El rechazo al horario de corrido por parte de los comerciantes sanjuaninos volvió a quedar en evidencia tras los recientes planteos del sector mercantil. Desde las cámaras empresariales consideran que la medida no es viable en el contexto actual, marcado por la caída del consumo y las particularidades culturales de la provincia.
El esquema vigente establece que los locales del microcentro funcionen en doble turno: de 9 a 13 y de 16:30 a 21 horas. En los departamentos más alejados, el horario vespertino se extiende de 17:30 a 22, mientras que los shoppings continúan con atención de corrido. Sin embargo, el pedido de los trabajadores de unificar la jornada para evitar traslados múltiples no logró consenso.
Desde el sector empresario fueron contundentes. Marcelo Quiroga, referente de la Cámara de Comerciantes Unidos de San Juan, recordó que la única vez que se implementó el horario de corrido fue durante la pandemia, en un contexto excepcional. “No es trasladable a la actualidad”, afirmó, descartando de plano la posibilidad de repetir esa experiencia.

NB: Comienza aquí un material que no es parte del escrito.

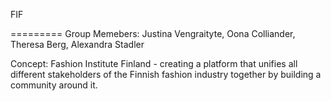 FIF

=========
Group Memebers: Justina Vengraityte, Oona Colliander, Theresa Berg, Alexandra Stadler

Concept: Fashion Institute Finland - creating a platform that unifies all different stakeholders of the Finnish 
fashion industry together by building a community around it.
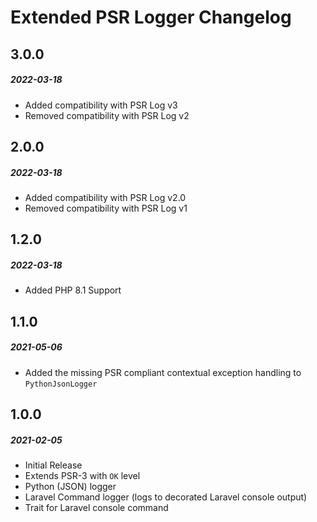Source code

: # Extended PSR Logger Changelog

## 3.0.0
##### 2022-03-18

- Added compatibility with PSR Log v3
- Removed compatibility with PSR Log v2

## 2.0.0
##### 2022-03-18

- Added compatibility with PSR Log v2.0
- Removed compatibility with PSR Log v1

## 1.2.0
##### 2022-03-18

- Added PHP 8.1 Support

## 1.1.0
##### 2021-05-06

- Added the missing PSR compliant contextual exception handling to `PythonJsonLogger`

## 1.0.0
##### 2021-02-05

- Initial Release
- Extends PSR-3 with `OK` level
- Python (JSON) logger
- Laravel Command logger (logs to decorated Laravel console output)
- Trait for Laravel console command
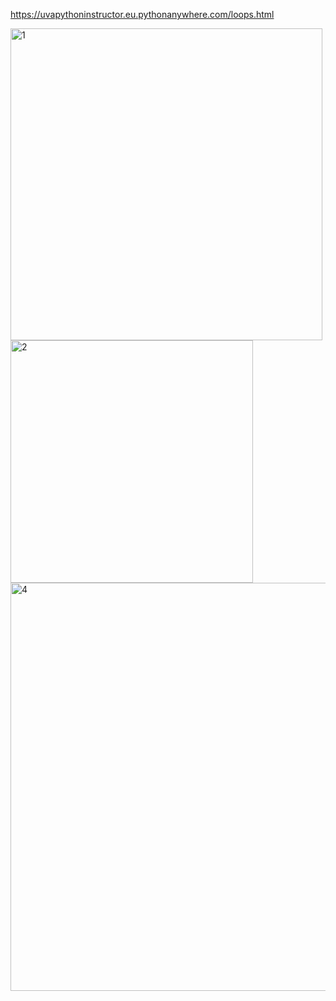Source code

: https://uvapythoninstructor.eu.pythonanywhere.com/loops.html


<img width="499" alt="1" src="https://user-images.githubusercontent.com/78076248/115578625-c0b0c780-a2c5-11eb-9e6b-56b06713d50e.PNG">
<img width="388" alt="2" src="https://user-images.githubusercontent.com/78076248/115578631-c1e1f480-a2c5-11eb-94d5-64b5970f7f98.PNG">
<img width="653" alt="4" src="https://user-images.githubusercontent.com/78076248/115578641-c27a8b00-a2c5-11eb-9631-7aa7fcf1e717.PNG">
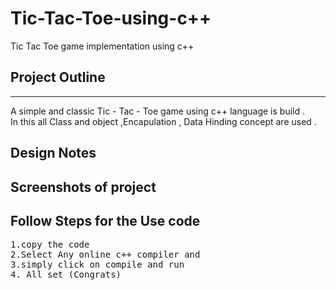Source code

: # Tic-Tac-Toe-using-c++
Tic Tac Toe game implementation using c++

## Project Outline 
<hr>
A simple and classic Tic - Tac - Toe game using c++ language is build .<br>
In this all Class and object ,Encapulation , Data Hinding concept are used .

## Design Notes


## Screenshots of project 

## Follow Steps for the Use code 
<pre>
1.copy the code
2.Select Any online c++ compiler and
3.simply click on compile and run 
4. All set (Congrats)
</pre>
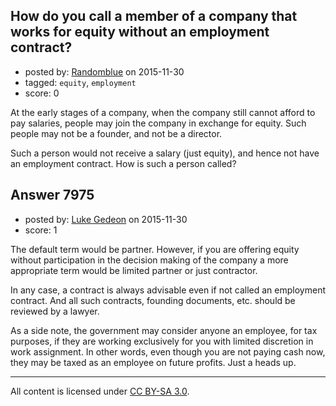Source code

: ## How do you call a member of a company that works for equity without an employment contract?

- posted by: [Randomblue](https://stackexchange.com/users/363551/randomblue) on 2015-11-30
- tagged: `equity`, `employment`
- score: 0

At the early stages of a company, when the company still cannot afford to pay salaries, people may join the company in exchange for equity. Such people may not be a founder, and not be a director.

Such a person would not receive a salary (just equity), and hence not have an employment contract. How is such a person called?


## Answer 7975

- posted by: [Luke Gedeon](https://stackexchange.com/users/1119600/luke-gedeon) on 2015-11-30
- score: 1

The default term would be partner. However, if you are offering equity without participation in the decision making of the company a more appropriate term would be limited partner or just contractor.

In any case, a contract is always advisable even if not called an employment contract. And all such contracts, founding documents, etc. should be reviewed by a lawyer.

As a side note, the government may consider anyone an employee, for tax purposes, if they are working exclusively for you with limited discretion in work assignment. In other words, even though you are not paying cash now, they may be taxed as an employee on future profits. Just a heads up.



---

All content is licensed under [CC BY-SA 3.0](https://creativecommons.org/licenses/by-sa/3.0/).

Los comerciantes sostienen que la dinámica local atenta contra la rentabilidad en horas de la siesta. Según explican, en provincias con hábitos arraigados como San Juan, la actividad comercial se concentra en franjas horarias específicas. “La gente no sale a la siesta”, remarcan, al tiempo que subrayan la necesidad de abrir en los momentos de mayor circulación para sostener las ventas.
En ese marco, también indicaron que quienes necesitan realizar compras durante la tarde temprano cuentan con alternativas, como centros comerciales y grandes supermercados que mantienen horarios extendidos o continuos.
De esta manera, el planteo de modificar la jornada laboral del comercio vuelve a generar tensión entre trabajadores y empresarios, sin señales de acuerdo en el corto plazo.